_The problem_
Retype the entries, please, from their first line to the line containing "https://nextjs.org/docs/app/api-reference/file-conventions", exactly and only those lines, minus the pictures.

_Records supplied_
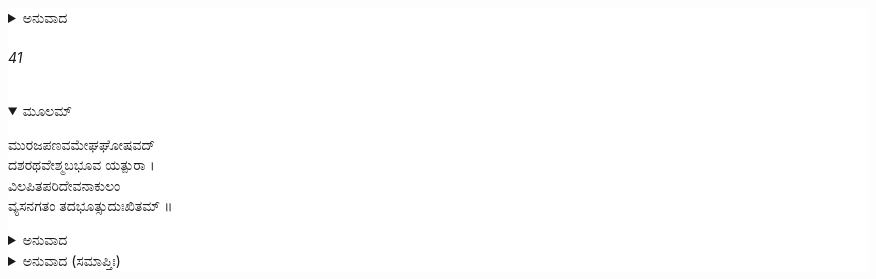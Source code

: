 <details><summary>ಅನುವಾದ</summary></details>

###### 41


<details open><summary>ಮೂಲಮ್</summary>

ಮುರಜಪಣವಮೇಘಘೋಷವದ್  
ದಶರಥವೇಶ್ಮಬಭೂವ ಯತ್ಪುರಾ ।  
ವಿಲಪಿತಪರಿದೇವನಾಕುಲಂ  
ವ್ಯಸನಗತಂ ತದಭೂತ್ಸುದುಃಖಿತಮ್ ॥
</details>

<details><summary>ಅನುವಾದ</summary></details>

<details><summary>ಅನುವಾದ (ಸಮಾಪ್ತಿಃ)</summary></details>
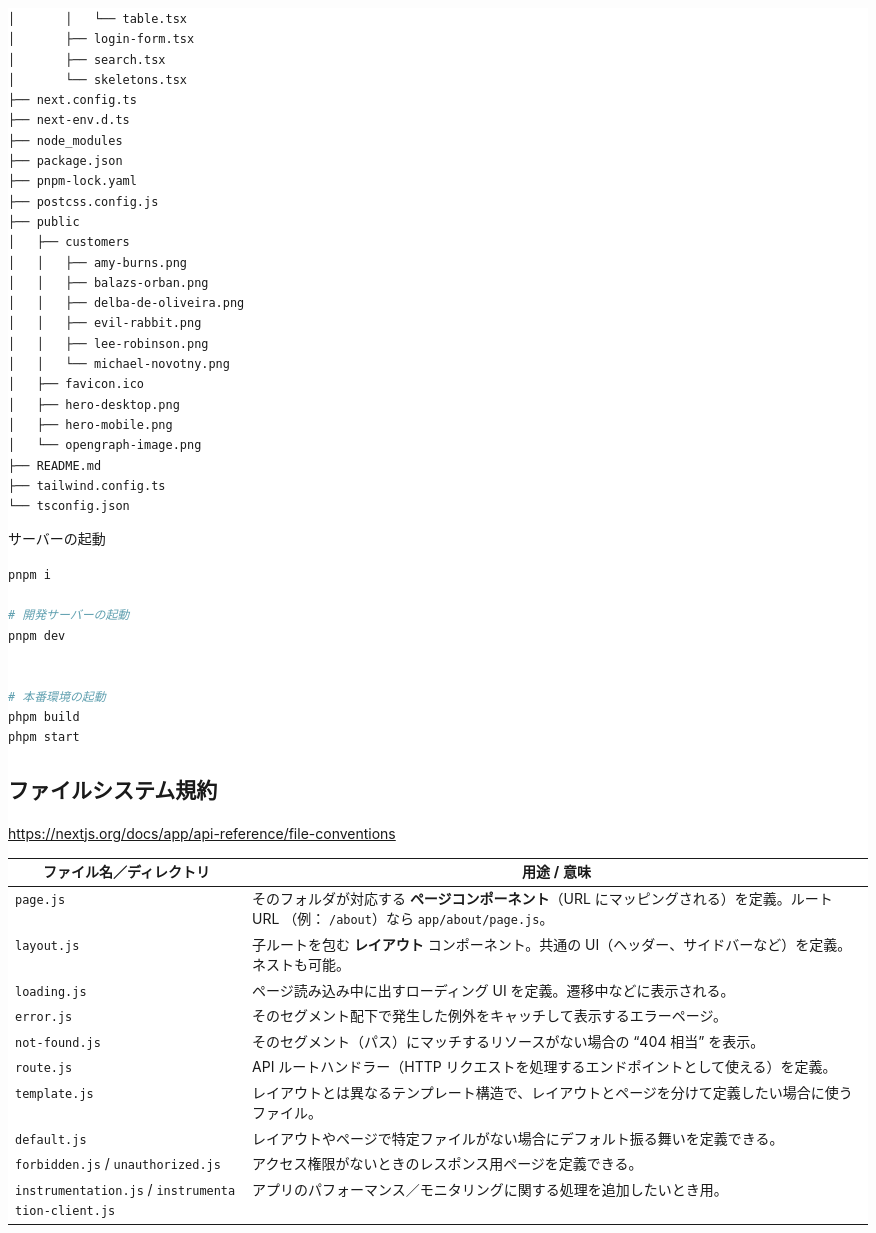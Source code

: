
 ```
│       │   └── table.tsx
│       ├── login-form.tsx
│       ├── search.tsx
│       └── skeletons.tsx
├── next.config.ts
├── next-env.d.ts
├── node_modules
├── package.json
├── pnpm-lock.yaml
├── postcss.config.js
├── public
│   ├── customers
│   │   ├── amy-burns.png
│   │   ├── balazs-orban.png
│   │   ├── delba-de-oliveira.png
│   │   ├── evil-rabbit.png
│   │   ├── lee-robinson.png
│   │   └── michael-novotny.png
│   ├── favicon.ico
│   ├── hero-desktop.png
│   ├── hero-mobile.png
│   └── opengraph-image.png
├── README.md
├── tailwind.config.ts
└── tsconfig.json
```

サーバーの起動

```bash
pnpm i

# 開発サーバーの起動
pnpm dev


# 本番環境の起動
phpm build
phpm start
```

## ファイルシステム規約

https://nextjs.org/docs/app/api-reference/file-conventions

| ファイル名／ディレクトリ                                       | 用途 / 意味                                                                                                  |
| -------------------------------------------------- | -------------------------------------------------------------------------------------------------------- |
| `page.js`                                          | そのフォルダが対応する **ページコンポーネント**（URL にマッピングされる）を定義。ルート URL （例： `/about`）なら `app/about/page.js`。 |
| `layout.js`                                        | 子ルートを包む **レイアウト** コンポーネント。共通の UI（ヘッダー、サイドバーなど）を定義。ネストも可能。 |
| `loading.js`                                       | ページ読み込み中に出すローディング UI を定義。遷移中などに表示される。 |
| `error.js`                                         | そのセグメント配下で発生した例外をキャッチして表示するエラーページ。 |
| `not-found.js`                                     | そのセグメント（パス）にマッチするリソースがない場合の “404 相当” を表示。 |
| `route.js`                                         | API ルートハンドラー（HTTP リクエストを処理するエンドポイントとして使える）を定義。 |
| `template.js`                                      | レイアウトとは異なるテンプレート構造で、レイアウトとページを分けて定義したい場合に使うファイル。 |
| `default.js`                                       | レイアウトやページで特定ファイルがない場合にデフォルト振る舞いを定義できる。 |
| `forbidden.js` / `unauthorized.js`                 | アクセス権限がないときのレスポンス用ページを定義できる。 |
| `instrumentation.js` / `instrumentation-client.js` | アプリのパフォーマンス／モニタリングに関する処理を追加したいとき用。 |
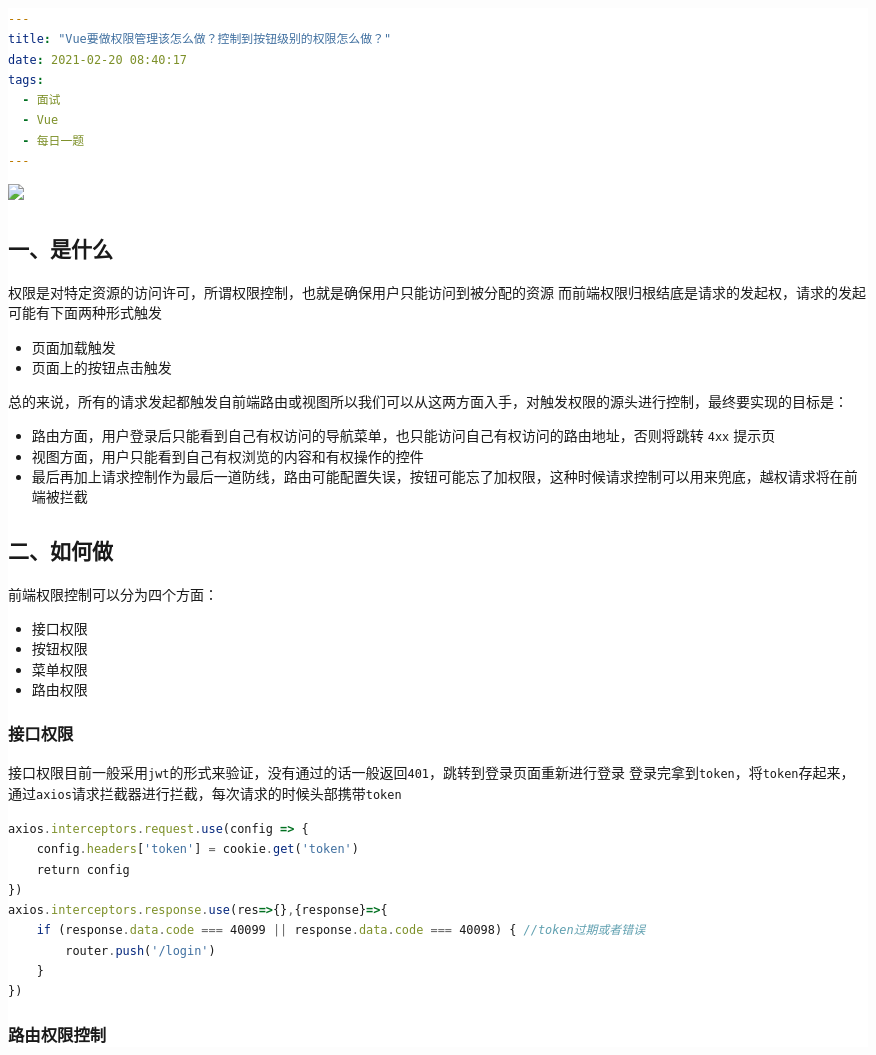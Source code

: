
 ```yaml
---
title: "Vue要做权限管理该怎么做？控制到按钮级别的权限怎么做？"
date: 2021-02-20 08:40:17
tags:
  - 面试
  - Vue
  - 每日一题
---
```



<img class="banner-pic" src="http://oss.slybootslion.com/blog/1_wFL3csJ96lQpY0IVT9SE3w.jpeg?x-oss-process=image/auto-orient,1/quality,q_80/watermark,text_c2x5Ym9vdHNsaW9u,color_ffffff,size_40,shadow_70,t_74,x_10,y_10"/>

## 一、是什么

权限是对特定资源的访问许可，所谓权限控制，也就是确保用户只能访问到被分配的资源
而前端权限归根结底是请求的发起权，请求的发起可能有下面两种形式触发
- 页面加载触发
- 页面上的按钮点击触发

总的来说，所有的请求发起都触发自前端路由或视图所以我们可以从这两方面入手，对触发权限的源头进行控制，最终要实现的目标是：

- 路由方面，用户登录后只能看到自己有权访问的导航菜单，也只能访问自己有权访问的路由地址，否则将跳转 `4xx` 提示页
- 视图方面，用户只能看到自己有权浏览的内容和有权操作的控件
- 最后再加上请求控制作为最后一道防线，路由可能配置失误，按钮可能忘了加权限，这种时候请求控制可以用来兜底，越权请求将在前端被拦截

## 二、如何做

前端权限控制可以分为四个方面：
- 接口权限
- 按钮权限
- 菜单权限
- 路由权限

### 接口权限

接口权限目前一般采用`jwt`的形式来验证，没有通过的话一般返回`401`，跳转到登录页面重新进行登录
登录完拿到`token`，将`token`存起来，通过`axios`请求拦截器进行拦截，每次请求的时候头部携带`token`

```js
axios.interceptors.request.use(config => {  
    config.headers['token'] = cookie.get('token')  
    return config  
})  
axios.interceptors.response.use(res=>{},{response}=>{  
    if (response.data.code === 40099 || response.data.code === 40098) { //token过期或者错误  
        router.push('/login')  
    }  
})  
```

### 路由权限控制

_Task solution_
Source code

: <details><summary>ಅನುವಾದ</summary></details>

###### 41


<details open><summary>ಮೂಲಮ್</summary>

ಮುರಜಪಣವಮೇಘಘೋಷವದ್  
ದಶರಥವೇಶ್ಮಬಭೂವ ಯತ್ಪುರಾ ।  
ವಿಲಪಿತಪರಿದೇವನಾಕುಲಂ  
ವ್ಯಸನಗತಂ ತದಭೂತ್ಸುದುಃಖಿತಮ್ ॥
</details>

<details><summary>ಅನುವಾದ</summary></details>

<details><summary>ಅನುವಾದ (ಸಮಾಪ್ತಿಃ)</summary></details>
Source code

:
 ```
│       │   └── table.tsx
│       ├── login-form.tsx
│       ├── search.tsx
│       └── skeletons.tsx
├── next.config.ts
├── next-env.d.ts
├── node_modules
├── package.json
├── pnpm-lock.yaml
├── postcss.config.js
├── public
│   ├── customers
│   │   ├── amy-burns.png
│   │   ├── balazs-orban.png
│   │   ├── delba-de-oliveira.png
│   │   ├── evil-rabbit.png
│   │   ├── lee-robinson.png
│   │   └── michael-novotny.png
│   ├── favicon.ico
│   ├── hero-desktop.png
│   ├── hero-mobile.png
│   └── opengraph-image.png
├── README.md
├── tailwind.config.ts
└── tsconfig.json
```

サーバーの起動

```bash
pnpm i

# 開発サーバーの起動
pnpm dev


# 本番環境の起動
phpm build
phpm start
```

## ファイルシステム規約

https://nextjs.org/docs/app/api-reference/file-conventions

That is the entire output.